| SUPPLIED RECORDS |
--- --- ---

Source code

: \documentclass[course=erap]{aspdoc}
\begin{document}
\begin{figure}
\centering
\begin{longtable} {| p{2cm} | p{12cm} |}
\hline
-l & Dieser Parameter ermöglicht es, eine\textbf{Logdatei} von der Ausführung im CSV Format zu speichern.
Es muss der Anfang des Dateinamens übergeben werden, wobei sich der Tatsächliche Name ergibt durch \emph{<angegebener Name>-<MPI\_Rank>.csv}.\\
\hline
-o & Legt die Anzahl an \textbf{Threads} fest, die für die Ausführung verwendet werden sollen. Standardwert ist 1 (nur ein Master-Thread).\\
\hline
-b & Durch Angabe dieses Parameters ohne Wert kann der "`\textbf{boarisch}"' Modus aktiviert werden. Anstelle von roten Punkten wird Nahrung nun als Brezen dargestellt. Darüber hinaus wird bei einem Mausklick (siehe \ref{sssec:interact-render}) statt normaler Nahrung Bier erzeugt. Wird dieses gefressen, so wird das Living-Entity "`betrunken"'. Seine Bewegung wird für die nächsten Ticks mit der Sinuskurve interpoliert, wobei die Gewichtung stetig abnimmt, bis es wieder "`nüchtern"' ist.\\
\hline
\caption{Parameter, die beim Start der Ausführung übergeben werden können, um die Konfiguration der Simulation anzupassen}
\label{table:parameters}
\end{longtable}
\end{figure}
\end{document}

--- --- ---

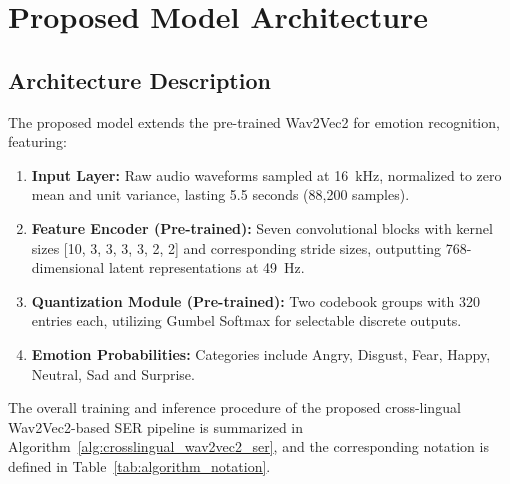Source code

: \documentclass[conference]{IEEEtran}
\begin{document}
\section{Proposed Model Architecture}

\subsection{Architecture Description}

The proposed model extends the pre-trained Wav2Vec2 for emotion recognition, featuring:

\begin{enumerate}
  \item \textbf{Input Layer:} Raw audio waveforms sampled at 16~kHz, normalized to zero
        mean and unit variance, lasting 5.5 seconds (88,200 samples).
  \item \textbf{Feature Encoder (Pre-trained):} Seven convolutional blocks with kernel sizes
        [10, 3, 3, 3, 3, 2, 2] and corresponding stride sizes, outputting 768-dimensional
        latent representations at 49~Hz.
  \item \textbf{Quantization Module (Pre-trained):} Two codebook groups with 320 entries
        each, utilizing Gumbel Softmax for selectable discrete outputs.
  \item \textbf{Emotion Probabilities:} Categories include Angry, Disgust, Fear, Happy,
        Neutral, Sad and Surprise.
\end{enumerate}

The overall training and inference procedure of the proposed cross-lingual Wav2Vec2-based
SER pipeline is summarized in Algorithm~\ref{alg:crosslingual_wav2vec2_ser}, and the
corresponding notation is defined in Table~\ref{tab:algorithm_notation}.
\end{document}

--- --- ---

| TASK ITEM |
Copy out each line in the listing that has the word "corresponding".

| WRITTEN RESPONSE |
        [10, 3, 3, 3, 3, 2, 2] and corresponding stride sizes, outputting 768-dimensional
corresponding notation is defined in Table~\ref{tab:algorithm_notation}.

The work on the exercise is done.